チューブ系1cmあたりの培養後のバクテリア数は初期値1x105から0まで減少した。水のCFU/mlは初期値3.01x106から0に減少した。
図6は処理前のチューブ系の内部壁の写真である。図7は処理後のチューブ系の内部壁の写真である。
このように、過酸化水素、界面活性剤と所定の圧力の空気の存在下で、固体粒子の非存在下であっても完全な洗浄が達成された。
【実施例4】
【0020】
実施例4
実施例2の手順を行なったが、但し、過酸化水素溶液を蒸留水に置き換えた。
CFU/cmは初期値4x105から0まで低下した。従って、水、界面活性剤、研磨粒子および所定の圧力の空気はチューブ系からバイオフィルムを除くのに十分であった。
図8は処理前のチューブ系の内部表面の写真である。
図9は、この実施例による処理後のチューブ系の内部表面の写真である。
【実施例5】
【0021】
実施例5
193mlの3質量%の過酸化水素、3質量%のドデシル硫酸ナトリウム界面活性剤および50-100gの水可溶性炭酸水素ナトリウム粒子から洗浄溶液を作製した。この溶液を蒸留水で600gにした。
この洗浄溶液を207kPa(30psi)〜414kPa(60psi)の間に設定したコンプレッサーからの空気と共に使用済み歯科チューブ系内へ3分間導入した。このチューブ系を次に蒸留水でフラッシュした。

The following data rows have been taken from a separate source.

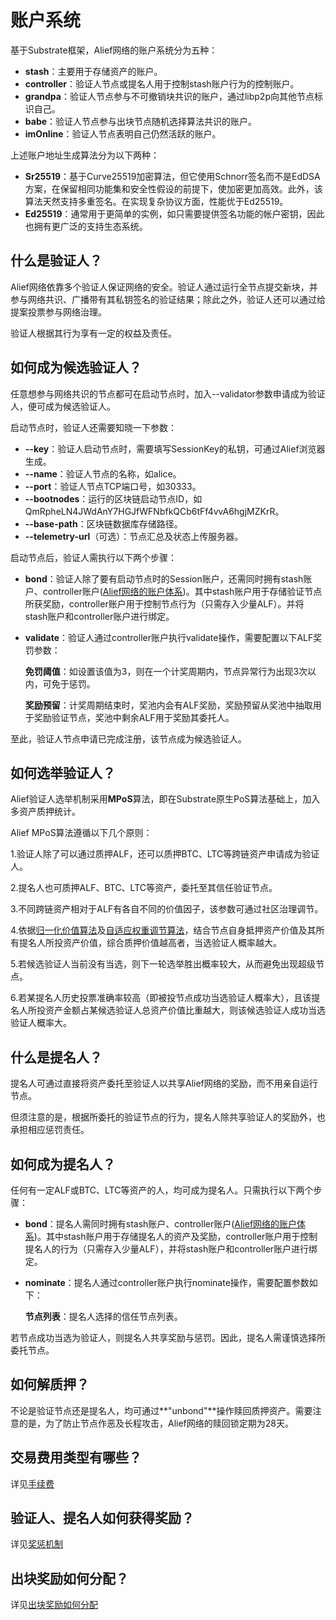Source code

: # 账户系统

基于Substrate框架，Alief网络的账户系统分为五种：

* **stash**：主要用于存储资产的账户。
* **controller**：验证人节点或提名人用于控制stash账户行为的控制账户。
* **grandpa**：验证人节点参与不可撤销块共识的账户，通过libp2p向其他节点标识自己。
* **babe**：验证人节点参与出块节点随机选择算法共识的账户。
* **imOnline**：验证人节点表明自己仍然活跃的账户。

上述账户地址生成算法分为以下两种：

* **Sr25519**：基于Curve25519加密算法，但它使用Schnorr签名而不是EdDSA方案，在保留相同功能集和安全性假设的前提下，使加密更加高效。此外，该算法天然支持多重签名。在实现复杂协议方面，性能优于Ed25519。
* **Ed25519**：通常用于更简单的实例，如只需要提供签名功能的帐户密钥，因此也拥有更广泛的支持生态系统。

## 什么是验证人？

Alief网络依靠多个验证人保证网络的安全。验证人通过运行全节点提交新块，并参与网络共识、广播带有其私钥签名的验证结果；除此之外，验证人还可以通过给提案投票参与网络治理。

验证人根据其行为享有一定的权益及责任。

## 如何成为候选验证人？

任意想参与网络共识的节点都可在启动节点时，加入--validator参数申请成为验证人，便可成为候选验证人。

启动节点时，验证人还需要知晓一下参数：

* **--key**：验证人启动节点时，需要填写SessionKey的私钥，可通过Alief浏览器生成。
* **--name**：验证人节点的名称，如alice。
* **--port**：验证人节点TCP端口号，如30333。
* **--bootnodes**：运行的区块链启动节点ID，如QmRpheLN4JWdAnY7HGJfWFNbfkQCb6tFf4vvA6hgjMZKrR。
* **--base-path**：区块链数据库存储路径。
* **--telemetry-url**（可选）：节点汇总及状态上传服务器。

启动节点后，验证人需执行以下两个步骤：

* **bond**：验证人除了要有启动节点时的Session账户，还需同时拥有stash账户、controller账户([Alief网络的账户体系]())。其中stash账户用于存储验证节点所获奖励，controller账户用于控制节点行为（只需存入少量ALF）。并将stash账户和controller账户进行绑定。
* **validate**：验证人通过controller账户执行validate操作，需要配置以下ALF奖罚参数：
	
	**免罚阈值**：如设置该值为3，则在一个计奖周期内，节点异常行为出现3次以内，可免于惩罚。
	
	**奖励预留**：计奖周期结束时，奖池内会有ALF奖励，奖励预留从奖池中抽取用于奖励验证节点，奖池中剩余ALF用于奖励其委托人。

至此，验证人节点申请已完成注册，该节点成为候选验证人。

## 如何选举验证人？
Alief验证人选举机制采用**MPoS**算法，即在Substrate原生PoS算法基础上，加入多资产质押统计。

Alief MPoS算法遵循以下几个原则：

1.验证人除了可以通过质押ALF，还可以质押BTC、LTC等跨链资产申请成为验证人。

2.提名人也可质押ALF、BTC、LTC等资产，委托至其信任验证节点。

3.不同跨链资产相对于ALF有各自不同的价值因子，该参数可通过社区治理调节。

4.依据[归一化价值算法]()及[自适应权重调节算法]()，结合节点自身抵押资产价值及其所有提名人所投资产价值，综合质押价值越高者，当选验证人概率越大。

5.若候选验证人当前没有当选，则下一轮选举胜出概率较大，从而避免出现超级节点。

6.若某提名人历史投票准确率较高（即被投节点成功当选验证人概率大），且该提名人所投资产金额占某候选验证人总资产价值比重越大，则该候选验证人成功当选验证人概率大。

## 什么是提名人？

提名人可通过直接将资产委托至验证人以共享Alief网络的奖励，而不用亲自运行节点。

但须注意的是，根据所委托的验证节点的行为，提名人除共享验证人的奖励外，也承担相应惩罚责任。

## 如何成为提名人？

任何有一定ALF或BTC、LTC等资产的人，均可成为提名人。只需执行以下两个步骤：

* **bond**：提名人需同时拥有stash账户、controller账户([Alief网络的账户体系]())。其中stash账户用于存储提名人的资产及奖励，controller账户用于控制提名人的行为（只需存入少量ALF），并将stash账户和controller账户进行绑定。
* **nominate**：提名人通过controller账户执行nominate操作，需要配置参数如下：

	**节点列表**：提名人选择的信任节点列表。

若节点成功当选为验证人，则提名人共享奖励与惩罚。因此，提名人需谨慎选择所委托节点。

## 如何解质押？
不论是验证节点还是提名人，均可通过**"unbond"**操作赎回质押资产。需要注意的是，为了防止节点作恶及长程攻击，Alief网络的赎回锁定期为28天。

## 交易费用类型有哪些？
详见[手续费]()
## 验证人、提名人如何获得奖励？
详见[奖惩机制]()
## 出块奖励如何分配？
详见[出块奖励如何分配]()


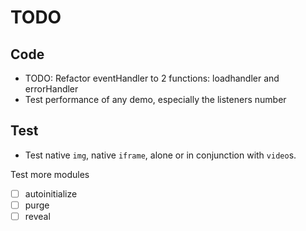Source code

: # TODO

## Code

-   TODO: Refactor eventHandler to 2 functions: loadhandler and errorHandler
-   Test performance of any demo, especially the listeners number

## Test

-   Test native `img`, native `iframe`, alone or in conjunction with `video`s.

Test more modules

-   [ ] autoinitialize
-   [ ] purge
-   [ ] reveal
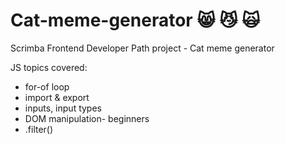 # Cat-meme-generator 😸 😼 🙀
Scrimba Frontend Developer Path project - Cat meme generator

JS topics covered:
- for-of loop
- import & export
- inputs, input types
- DOM manipulation- beginners
- .filter()

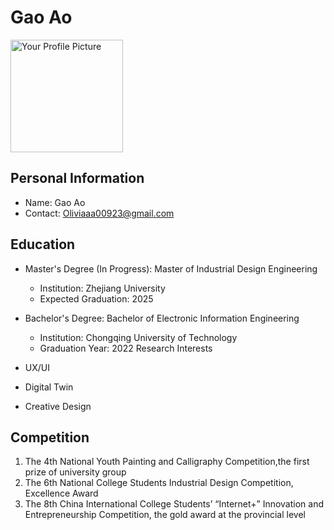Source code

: # Gao Ao

<div style={{float: "right", marginLeft: 20}}><img src="https://cdn.littleor.cn/assert/202310071100319.JPG" alt="Your Profile Picture" width="180"/></div>

## Personal Information

- Name: Gao Ao
- Contact:  Oliviaaa00923@gmail.com

## Education

- Master's Degree (In Progress): Master of Industrial Design Engineering
    - Institution: Zhejiang University
    - Expected Graduation: 2025

- Bachelor's Degree: Bachelor of Electronic Information Engineering
    - Institution: Chongqing University of Technology
    - Graduation Year: 2022
      Research Interests
- UX/UI
- Digital Twin
- Creative Design

## Competition

1. The 4th National Youth Painting and Calligraphy Competition,the first prize of university group
2. The 6th National College Students Industrial Design Competition, Excellence Award
3. The 8th China International College Students’ “Internet+” Innovation and Entrepreneurship Competition, the gold award at the provincial level
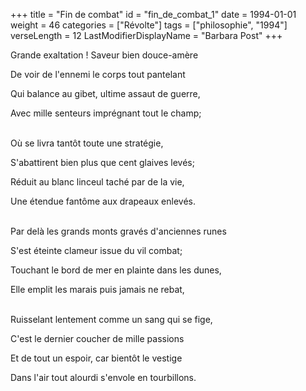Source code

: +++
title = "Fin de combat"
id = "fin_de_combat_1"
date = 1994-01-01
weight = 46
categories = ["Révolte"]
tags = ["philosophie", "1994"]
verseLength = 12
LastModifierDisplayName = "Barbara Post"
+++

Grande exaltation ! Saveur bien douce-amère

De voir de l'ennemi le corps tout pantelant

Qui balance au gibet, ultime assaut de guerre,

Avec mille senteurs imprégnant tout le champ;

 \
Où se livra tantôt toute une stratégie,

S'abattirent bien plus que cent glaives levés;

Réduit au blanc linceul taché par de la vie,

Une étendue fantôme aux drapeaux enlevés.

 \
Par delà les grands monts gravés d'anciennes runes

S'est éteinte clameur issue du vil combat;

Touchant le bord de mer en plainte dans les dunes,

Elle emplit les marais puis jamais ne rebat,

 \
Ruisselant lentement comme un sang qui se fige,

C'est le dernier coucher de mille passions

Et de tout un espoir, car bientôt le vestige

Dans l'air tout alourdi s'envole en tourbillons.
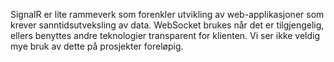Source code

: SignalR er lite rammeverk som forenkler utvikling av web-applikasjoner som krever sanntidsutveksling av data. WebSocket brukes når det er tilgjengelig, ellers benyttes andre teknologier transparent for klienten. Vi ser ikke veldig mye bruk av dette på prosjekter foreløpig.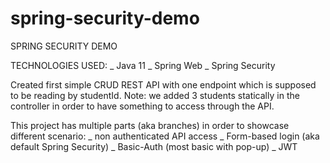 # spring-security-demo

SPRING SECURITY DEMO

TECHNOLOGIES USED:
  _ Java 11
  _ Spring Web
  _ Spring Security
  
 Created first simple CRUD REST API with one endpoint which is supposed to be reading by studentId.
 Note: we added 3 students statically in the controller in order to have something to access through the API.
 
 This project has multiple parts (aka branches) in order to showcase different scenario:
 _ non authenticated API access
 _ Form-based login (aka default Spring Security)
 _ Basic-Auth (most basic with pop-up)
 _ JWT
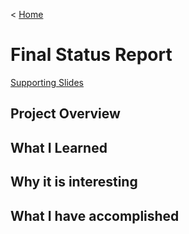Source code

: < [Home](/README.md)

# Final Status Report

[Supporting Slides](https://github.com/yeela67/SOS-project/raw/master/files/SOSProject.pptx)

## Project Overview

## What I Learned

## Why it is interesting

## What I have accomplished 
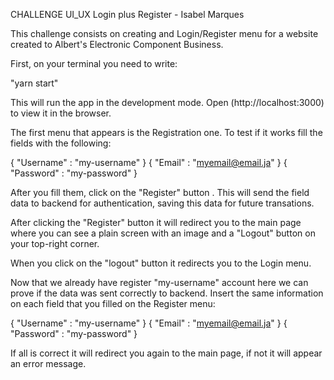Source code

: CHALLENGE UI_UX Login plus Register - Isabel Marques

This challenge consists on creating and Login/Register menu for a website created to Albert's Electronic Component Business.

First, on your terminal you need to write:

"yarn start"

This will run the app in the development mode.
Open (http://localhost:3000) to view it in the browser.

The first menu that appears is the Registration one.
To test if it works fill the fields with the following:

{ "Username" : "my-username" }
{ "Email" : "myemail@email.ja" }
{ "Password" : "my-password" }

After you fill them, click on the "Register" button .
This will send the field data to backend for authentication, saving this data for future transations.

After clicking the "Register" button it will redirect you to the main page where you can see a plain screen with an image and a "Logout" button on your top-right corner.

When you click on the "logout" button it redirects you to the Login menu.

Now that we already have register "my-username" account here we can prove if the data was sent correctly to backend.
Insert the same information on each field that you filled on the Register menu:

{ "Username" : "my-username" }
{ "Email" : "myemail@email.ja" }
{ "Password" : "my-password" }

If all is correct it will redirect you again to the main page, if not it will appear an error message.

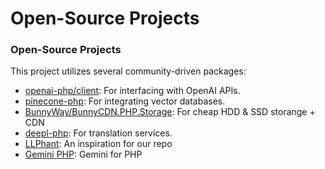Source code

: # Open-Source Projects

### Open-Source Projects

This project utilizes several community-driven packages:

* [openai-php/client](https://github.com/openai-php/client): For interfacing with OpenAI APIs.
* [pinecone-php](https://github.com/probots-io/pinecone-php): For integrating vector databases.
* [BunnyWay/BunnyCDN.PHP.Storage](https://github.com/BunnyWay/BunnyCDN.PHP.Storage): For cheap HDD & SSD storange + CDN
* [deepl-php](https://github.com/DeepLcom/deepl-php): For translation services.
* [LLPhant](https://github.com/theodo-group/LLPhant): An inspiration for our repo
* [Gemini PHP](https://github.com/google-gemini-php/client): Gemini for PHP
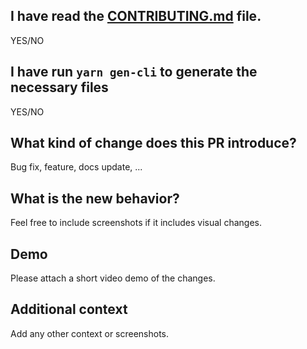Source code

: ## I have read the [CONTRIBUTING.md](https://github.com/pqoqubbw/icons/blob/main/CONTRIBUTING.md) file.

YES/NO

## I have run `yarn gen-cli` to generate the necessary files

YES/NO

## What kind of change does this PR introduce?

Bug fix, feature, docs update, ...

## What is the new behavior?

Feel free to include screenshots if it includes visual changes.

## Demo

Please attach a short video demo of the changes.

## Additional context

Add any other context or screenshots.
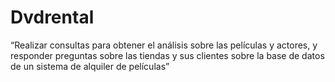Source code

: # Dvdrental
“Realizar consultas para obtener el análisis sobre las películas y actores, y responder preguntas sobre las tiendas y sus clientes sobre la base de datos de un sistema de alquiler de películas”
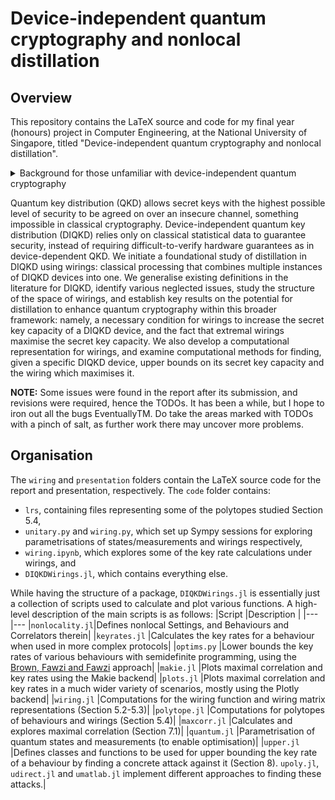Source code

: # Device-independent quantum cryptography and nonlocal distillation

## Overview

This repository contains the LaTeX source and code for my final year (honours) project in Computer Engineering, at the National University of Singapore, titled "Device-independent quantum cryptography and nonlocal distillation".

<details>
<summary>Background for those unfamiliar with device-independent quantum cryptography</summary>
We focus on a particular type of *quantum cryptography*, namely *quantum key distribution* (QKD), which exploits the laws of quantum physics to perform the task of establishing a shared secret between two parties who are connected by an untrusted channel. Typically, this takes the form of a protocol with multiple rounds, where one party (Alice) randomly chooses a *state* and sends it to the other (Bob), who randomly chooses a *measurement* and measures the state with it, or where Alice and Bob receive two parts of an *entangled* state and randomly choose measurements to perform on it.

*Device-independent QKD* (DI-QKD) refers to a class of QKD protocols where the quantum operations (state generation and measurement) performed by the devices are *untrusted* - security is proven based solely on the probability distribution of the measurement outcomes (also referred to as a *behaviour*), and can be estimated even if the states and measurements deviate from the intended ones. The advantage of this is that we do not need to verify the implementation of the states and measurements, which can be difficult to do in practice.

The key observation is that some probability distributions are *nonlocal* - they cannot have been generated using some pre-agreed strategy, and must genuinely have come from quantum measurement results, whose outcome cannot be predicted. This provides the security in DI-QKD.

The work done in this project aims to generalise the observation that, for a certain DI-QKD protocol, the results of two rounds can be combined to increase the overall key rate, even increasing it from zero to nonzero. This process of combination is referred to as *nonlocal distillation*, as it makes a weakly nonlocal behaviour more nonlocal, and the specific processes that are used are referred to *wirings*. With this background, you, dear reader, are now equipped to understand the abstract of this work:
</details>

Quantum key distribution (QKD) allows secret keys with the highest possible level of security to be agreed on over an insecure channel, something impossible in classical cryptography. Device-independent quantum key distribution (DIQKD) relies only on classical statistical data to guarantee security, instead of requiring difficult-to-verify hardware guarantees as in device-dependent QKD. We initiate a foundational study of distillation in DIQKD using wirings: classical processing that combines multiple instances of DIQKD devices into one. We generalise existing definitions in the literature for DIQKD, identify various neglected issues, study the structure of the space of wirings, and establish key results on the potential for distillation to enhance quantum cryptography within this broader framework: namely, a necessary condition for wirings to increase the secret key capacity of a DIQKD device, and the fact that extremal wirings maximise the secret key capacity. We also develop a computational representation for wirings, and examine computational methods for finding, given a specific DIQKD device, upper bounds on its secret key capacity and the wiring which maximises it.

**NOTE:** Some issues were found in the report after its submission, and revisions were required, hence the TODOs. It has been a while, but I hope to iron out all the bugs EventuallyTM. Do take the areas marked with TODOs with a pinch of salt, as further work there may uncover more problems.

## Organisation

The `wiring` and `presentation` folders contain the LaTeX source code for the report and presentation, respectively. The `code` folder contains:
- `lrs`, containing files representing some of the polytopes studied Section 5.4,
- `unitary.py` and `wiring.py`, which set up Sympy sessions for exploring parametrisations of states/measurements and wirings respectively,
- `wiring.ipynb`, which explores some of the key rate calculations under wirings, and
- `DIQKDWirings.jl`, which contains everything else.

While having the structure of a package, `DIQKDWirings.jl` is essentially just a collection of scripts used to calculate and plot various functions. A high-level description of the main scripts is as follows:
|Script          |Description                                                  |
|---             |---
|`nonlocality.jl`|Defines nonlocal Settings, and Behaviours and Correlators therein|
|`keyrates.jl`   |Calculates the key rates for a behaviour when used in more complex protocols|
|`optims.py`     |Lower bounds the key rates of various behaviours with semidefinite programming, using the [Brown, Fawzi and Fawzi](https://github.com/peterjbrown519/DI-rates) approach|
|`makie.jl`      |Plots maximal correlation and key rates using the Makie backend|
|`plots.jl`      |Plots maximal correlation and key rates in a much wider variety of scenarios, mostly using the Plotly backend|
|`wiring.jl`     |Computations for the wiring function and wiring matrix representations (Section 5.2-5.3)|
|`polytope.jl`   |Computations for polytopes of behaviours and wirings (Section 5.4)|
|`maxcorr.jl`    |Calculates and explores maximal correlation (Section 7.1)|
|`quantum.jl`    |Parametrisation of quantum states and measurements (to enable optimisation)|
|`upper.jl`      |Defines classes and functions to be used for upper bounding the key rate of a behaviour by finding a concrete attack against it (Section 8). `upoly.jl`, `udirect.jl` and `umatlab.jl` implement different approaches to finding these attacks.|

CFU/cmは初期値5.5x104から0まで減少し、CFU/mlは初期値3x106から0まで低下した。図10のSEM写真は処理前のバイオフィルムの存在を示し、図11から分かるように、処理後のチューブ系管腔内からのバイオフィルムの完全な除去を示している。
【実施例6】
【0022】
実施例6
5%ドデシル硫酸ナトリウム界面活性剤およびペルオキシカルボネートおよび1%のポリリン酸塩の混合物と水とを総量600mlに混合した。この混合物を207kPa(30psi)〜414kPa(60psi)の間に設定したコンプレッサーから供給される圧力下で空気と共に使用済み歯科チューブ系内へ3分間導入した。このチューブ系を次に200mlの水でフラッシュした。
CFU/cmは初期値1.25x105から0まで低下し、CFU/mlは初期値3x106から0まで低下した。
【0023】
対照
対照として、水だけを207kPa(30psi)〜414kPa(60psi)の間に設定したコンプレッサーからの空気と共に混合し、使用済み歯科チューブ系に3分間通した。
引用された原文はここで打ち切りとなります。